14 February 2011

Cynical Link Sausages for Monday Morning

These link sausages are exceptionally cynical, even for me.

  • The Egyptian protesters are starting to discover Pete Townsend's clairvoyance: "Meet the new boss, same as the old boss." Mubarek had been in power for so long that almost nobody remembers that he and his predecessors Sadat and Nasser were all members of the top council of Egypt's military immediately before assuming power. That's nearly sixty years of, in essence, military rule... and the Egyptian military has imposed martial law and has not (as yet) stated when it will defer to civilian authority — if ever. That's not how one gets democracy; on the other hand, what the hell do we expect from former European colonies?
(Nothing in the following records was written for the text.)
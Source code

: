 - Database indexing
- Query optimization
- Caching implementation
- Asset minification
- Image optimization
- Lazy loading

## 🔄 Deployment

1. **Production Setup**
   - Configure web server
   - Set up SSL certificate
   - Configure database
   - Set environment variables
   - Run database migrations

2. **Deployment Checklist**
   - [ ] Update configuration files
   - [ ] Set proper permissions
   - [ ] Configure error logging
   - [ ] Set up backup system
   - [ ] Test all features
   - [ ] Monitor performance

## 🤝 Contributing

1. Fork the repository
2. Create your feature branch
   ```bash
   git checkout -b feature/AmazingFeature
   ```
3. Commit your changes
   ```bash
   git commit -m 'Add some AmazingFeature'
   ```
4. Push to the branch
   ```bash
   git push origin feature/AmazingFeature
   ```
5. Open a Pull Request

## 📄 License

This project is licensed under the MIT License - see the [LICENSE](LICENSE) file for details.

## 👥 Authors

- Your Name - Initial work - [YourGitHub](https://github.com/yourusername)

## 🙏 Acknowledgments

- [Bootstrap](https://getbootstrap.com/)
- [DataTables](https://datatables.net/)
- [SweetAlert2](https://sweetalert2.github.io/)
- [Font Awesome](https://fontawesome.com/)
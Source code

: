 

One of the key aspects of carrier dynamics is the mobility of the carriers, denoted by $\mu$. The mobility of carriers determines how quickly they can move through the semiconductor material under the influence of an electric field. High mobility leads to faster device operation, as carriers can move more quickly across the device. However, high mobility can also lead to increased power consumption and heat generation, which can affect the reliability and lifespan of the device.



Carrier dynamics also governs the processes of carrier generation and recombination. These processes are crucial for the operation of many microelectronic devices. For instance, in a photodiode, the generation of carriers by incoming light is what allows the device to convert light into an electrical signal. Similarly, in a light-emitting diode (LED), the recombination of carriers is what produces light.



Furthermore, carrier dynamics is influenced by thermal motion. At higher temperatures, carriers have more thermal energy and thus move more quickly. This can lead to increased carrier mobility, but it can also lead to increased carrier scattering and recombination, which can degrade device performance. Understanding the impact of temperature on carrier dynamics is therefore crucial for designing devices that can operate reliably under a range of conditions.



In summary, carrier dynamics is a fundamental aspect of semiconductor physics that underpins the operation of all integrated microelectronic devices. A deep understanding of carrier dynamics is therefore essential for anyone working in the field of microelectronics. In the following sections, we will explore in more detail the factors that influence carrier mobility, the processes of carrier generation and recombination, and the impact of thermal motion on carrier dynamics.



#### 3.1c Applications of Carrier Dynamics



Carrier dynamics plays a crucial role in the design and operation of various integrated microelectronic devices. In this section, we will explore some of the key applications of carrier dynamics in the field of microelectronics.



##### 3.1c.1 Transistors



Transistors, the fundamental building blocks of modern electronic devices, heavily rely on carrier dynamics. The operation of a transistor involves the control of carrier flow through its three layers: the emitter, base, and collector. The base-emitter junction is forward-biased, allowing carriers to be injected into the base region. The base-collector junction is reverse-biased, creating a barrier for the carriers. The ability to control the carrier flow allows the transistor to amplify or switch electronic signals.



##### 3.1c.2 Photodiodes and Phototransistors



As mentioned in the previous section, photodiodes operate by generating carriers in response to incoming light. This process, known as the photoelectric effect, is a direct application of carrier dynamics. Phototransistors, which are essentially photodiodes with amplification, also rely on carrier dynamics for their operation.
The US, Canada, Australia, and India are outliers!
  • Professor Krugman's editorial in the NYT this morning concentrates on the realities of what people want cut from government budgets. As he puts it, "Republicans don’t have a mandate to cut spending; they have a mandate to repeal the laws of arithmetic." Such as mandating that 2 + 2 = 5 (and if you don't understand that reference, particularly since the PATRIOT Act1 is up for partial renewal/extension at the moment...). His key point, though, is that the Heffalumps are essentially expecting the U.S. government to behave exactly like the great unwashed and impoverished: The first thing to go when one falls into poverty is not luxury consumption, but investment in the future. That says more than a little bit about the class-warfare aspirations of the Heffalumps in general and the Mad Tea Party in particular.
  • Cui bono the Huffington Post/AOL deal? Not the actual providers of the content — and even the MSM is noticing. The contrast with the preceding items is, and should be, quite disturbing... especially in light of the converse case: celebrity ghostwriters. It appears that the new meme is that "the actual writer can have either the credit or the money, but almost never both." What's really disturbing, though, is a recent survey of publishing figures that essentially says "we think a mail-order MBA is more important than being able to select and develop content to be successful in this industry" — which is really not at all surprising, just irritatingly obvious to me even when I was in-house.

  1. The USA Totalitarian Regime Activity Incitement To Obscure Reality Act, Pub. L. No. 107–56: they had to destroy representative democracy to save it.